• _WHAT THIS TASK INVOLVES_
Copy out each line from the material where the word "License" is found.

• _DATA UNDER STUDY_
● ● ● ●
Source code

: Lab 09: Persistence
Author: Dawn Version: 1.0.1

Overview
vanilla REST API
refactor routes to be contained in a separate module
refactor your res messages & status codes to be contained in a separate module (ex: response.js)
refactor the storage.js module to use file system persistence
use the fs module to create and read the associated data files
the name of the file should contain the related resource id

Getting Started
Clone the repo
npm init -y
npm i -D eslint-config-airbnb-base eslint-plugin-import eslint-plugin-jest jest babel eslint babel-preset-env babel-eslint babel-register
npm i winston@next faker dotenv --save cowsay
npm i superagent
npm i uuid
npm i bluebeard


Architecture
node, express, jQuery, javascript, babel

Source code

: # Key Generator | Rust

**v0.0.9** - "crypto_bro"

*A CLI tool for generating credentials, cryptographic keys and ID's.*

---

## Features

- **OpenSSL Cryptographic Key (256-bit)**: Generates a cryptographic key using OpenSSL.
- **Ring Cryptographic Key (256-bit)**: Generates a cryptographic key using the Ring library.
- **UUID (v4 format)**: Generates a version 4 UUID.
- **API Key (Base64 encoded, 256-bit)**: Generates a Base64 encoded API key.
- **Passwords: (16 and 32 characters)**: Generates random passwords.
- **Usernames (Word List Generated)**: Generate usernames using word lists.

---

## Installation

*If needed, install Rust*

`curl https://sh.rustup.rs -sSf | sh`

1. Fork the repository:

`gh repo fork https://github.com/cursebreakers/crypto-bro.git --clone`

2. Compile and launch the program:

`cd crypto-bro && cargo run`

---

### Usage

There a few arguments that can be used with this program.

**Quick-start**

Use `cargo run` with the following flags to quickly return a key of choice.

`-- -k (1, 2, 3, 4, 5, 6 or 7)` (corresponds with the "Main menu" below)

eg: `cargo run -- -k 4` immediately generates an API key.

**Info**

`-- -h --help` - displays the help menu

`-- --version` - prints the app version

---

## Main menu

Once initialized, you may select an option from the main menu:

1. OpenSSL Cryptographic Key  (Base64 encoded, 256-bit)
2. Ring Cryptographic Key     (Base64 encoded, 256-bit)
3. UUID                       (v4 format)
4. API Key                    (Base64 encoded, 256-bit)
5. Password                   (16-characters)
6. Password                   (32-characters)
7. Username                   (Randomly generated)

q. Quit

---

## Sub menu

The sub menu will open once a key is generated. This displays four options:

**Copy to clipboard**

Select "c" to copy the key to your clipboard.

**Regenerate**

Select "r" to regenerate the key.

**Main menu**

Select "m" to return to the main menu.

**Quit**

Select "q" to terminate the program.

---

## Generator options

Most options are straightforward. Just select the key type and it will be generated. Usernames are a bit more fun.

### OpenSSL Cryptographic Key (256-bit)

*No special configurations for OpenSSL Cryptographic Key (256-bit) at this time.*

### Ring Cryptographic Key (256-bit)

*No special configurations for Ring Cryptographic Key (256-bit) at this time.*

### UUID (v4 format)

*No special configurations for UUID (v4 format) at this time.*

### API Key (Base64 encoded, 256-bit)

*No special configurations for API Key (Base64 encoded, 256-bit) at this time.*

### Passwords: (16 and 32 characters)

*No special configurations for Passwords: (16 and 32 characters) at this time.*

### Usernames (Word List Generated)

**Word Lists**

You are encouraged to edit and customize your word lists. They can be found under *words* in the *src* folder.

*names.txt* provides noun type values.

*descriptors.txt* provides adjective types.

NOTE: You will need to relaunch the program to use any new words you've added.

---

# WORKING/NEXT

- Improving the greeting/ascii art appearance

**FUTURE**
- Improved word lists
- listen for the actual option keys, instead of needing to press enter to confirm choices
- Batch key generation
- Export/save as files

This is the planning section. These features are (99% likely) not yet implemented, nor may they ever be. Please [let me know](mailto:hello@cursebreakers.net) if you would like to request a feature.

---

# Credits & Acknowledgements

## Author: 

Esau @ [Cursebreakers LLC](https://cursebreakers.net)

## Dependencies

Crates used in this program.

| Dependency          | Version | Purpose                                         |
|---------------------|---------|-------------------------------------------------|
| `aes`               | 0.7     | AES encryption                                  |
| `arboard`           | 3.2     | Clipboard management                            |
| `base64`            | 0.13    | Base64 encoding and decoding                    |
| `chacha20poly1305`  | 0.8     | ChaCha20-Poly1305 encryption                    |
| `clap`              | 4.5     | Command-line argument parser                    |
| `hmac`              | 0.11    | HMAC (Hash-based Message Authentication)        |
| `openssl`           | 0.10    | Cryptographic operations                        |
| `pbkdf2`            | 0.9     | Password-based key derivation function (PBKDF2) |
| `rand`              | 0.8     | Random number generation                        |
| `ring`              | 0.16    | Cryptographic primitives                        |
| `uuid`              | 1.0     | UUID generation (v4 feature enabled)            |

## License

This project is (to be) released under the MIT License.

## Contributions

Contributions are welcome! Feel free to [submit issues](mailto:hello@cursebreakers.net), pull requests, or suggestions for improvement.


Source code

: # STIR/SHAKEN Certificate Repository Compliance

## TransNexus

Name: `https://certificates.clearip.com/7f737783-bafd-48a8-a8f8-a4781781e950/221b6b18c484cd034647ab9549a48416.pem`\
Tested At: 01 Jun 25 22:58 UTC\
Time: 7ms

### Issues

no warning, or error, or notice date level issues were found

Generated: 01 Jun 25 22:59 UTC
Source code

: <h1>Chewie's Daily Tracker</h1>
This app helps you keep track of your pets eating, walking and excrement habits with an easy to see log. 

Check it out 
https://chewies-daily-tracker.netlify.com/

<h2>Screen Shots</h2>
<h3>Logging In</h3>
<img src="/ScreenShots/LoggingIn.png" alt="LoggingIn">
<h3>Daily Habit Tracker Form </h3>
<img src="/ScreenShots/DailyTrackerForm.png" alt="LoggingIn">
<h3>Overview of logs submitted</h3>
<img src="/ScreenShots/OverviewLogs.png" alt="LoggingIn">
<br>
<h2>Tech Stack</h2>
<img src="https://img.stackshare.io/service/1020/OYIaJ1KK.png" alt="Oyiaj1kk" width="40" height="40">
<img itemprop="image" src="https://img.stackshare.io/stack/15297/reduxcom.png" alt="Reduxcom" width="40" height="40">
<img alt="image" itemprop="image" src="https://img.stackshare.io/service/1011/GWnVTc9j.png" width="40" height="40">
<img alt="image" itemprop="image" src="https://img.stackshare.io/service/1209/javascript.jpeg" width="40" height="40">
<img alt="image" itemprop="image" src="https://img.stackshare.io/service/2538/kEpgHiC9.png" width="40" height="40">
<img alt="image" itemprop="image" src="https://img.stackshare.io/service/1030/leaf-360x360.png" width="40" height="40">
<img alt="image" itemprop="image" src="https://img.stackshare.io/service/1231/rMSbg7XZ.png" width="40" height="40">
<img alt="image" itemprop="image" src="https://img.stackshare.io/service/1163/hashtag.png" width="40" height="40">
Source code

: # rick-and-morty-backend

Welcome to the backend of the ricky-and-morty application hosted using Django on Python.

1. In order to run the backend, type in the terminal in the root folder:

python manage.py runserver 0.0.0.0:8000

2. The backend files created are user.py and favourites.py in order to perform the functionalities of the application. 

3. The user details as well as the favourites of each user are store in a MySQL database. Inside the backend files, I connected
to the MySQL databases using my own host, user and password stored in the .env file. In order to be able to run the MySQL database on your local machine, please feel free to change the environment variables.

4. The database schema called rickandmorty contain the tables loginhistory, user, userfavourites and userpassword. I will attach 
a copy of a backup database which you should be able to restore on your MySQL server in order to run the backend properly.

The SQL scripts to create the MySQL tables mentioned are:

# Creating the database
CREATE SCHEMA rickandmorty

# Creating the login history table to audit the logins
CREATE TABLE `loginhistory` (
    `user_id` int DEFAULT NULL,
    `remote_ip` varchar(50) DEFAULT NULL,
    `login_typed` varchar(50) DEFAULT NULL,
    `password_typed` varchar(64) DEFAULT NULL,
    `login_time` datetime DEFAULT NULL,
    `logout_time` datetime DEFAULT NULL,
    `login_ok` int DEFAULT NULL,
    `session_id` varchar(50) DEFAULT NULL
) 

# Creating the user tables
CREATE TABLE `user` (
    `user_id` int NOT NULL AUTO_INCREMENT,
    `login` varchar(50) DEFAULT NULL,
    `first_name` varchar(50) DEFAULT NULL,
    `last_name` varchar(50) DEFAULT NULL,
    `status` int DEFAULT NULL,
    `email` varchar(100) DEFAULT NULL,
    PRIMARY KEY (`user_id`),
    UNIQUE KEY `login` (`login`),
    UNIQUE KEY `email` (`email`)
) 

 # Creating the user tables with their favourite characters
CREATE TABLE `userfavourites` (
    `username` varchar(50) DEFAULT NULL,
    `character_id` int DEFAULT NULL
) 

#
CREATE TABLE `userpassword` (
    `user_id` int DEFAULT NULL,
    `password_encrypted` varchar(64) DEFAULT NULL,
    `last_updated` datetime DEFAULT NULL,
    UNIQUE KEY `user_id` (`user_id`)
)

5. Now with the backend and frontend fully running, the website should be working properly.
● ● ● ●
• _WORKED SOLUTION_
## License
This project is (to be) released under the MIT License.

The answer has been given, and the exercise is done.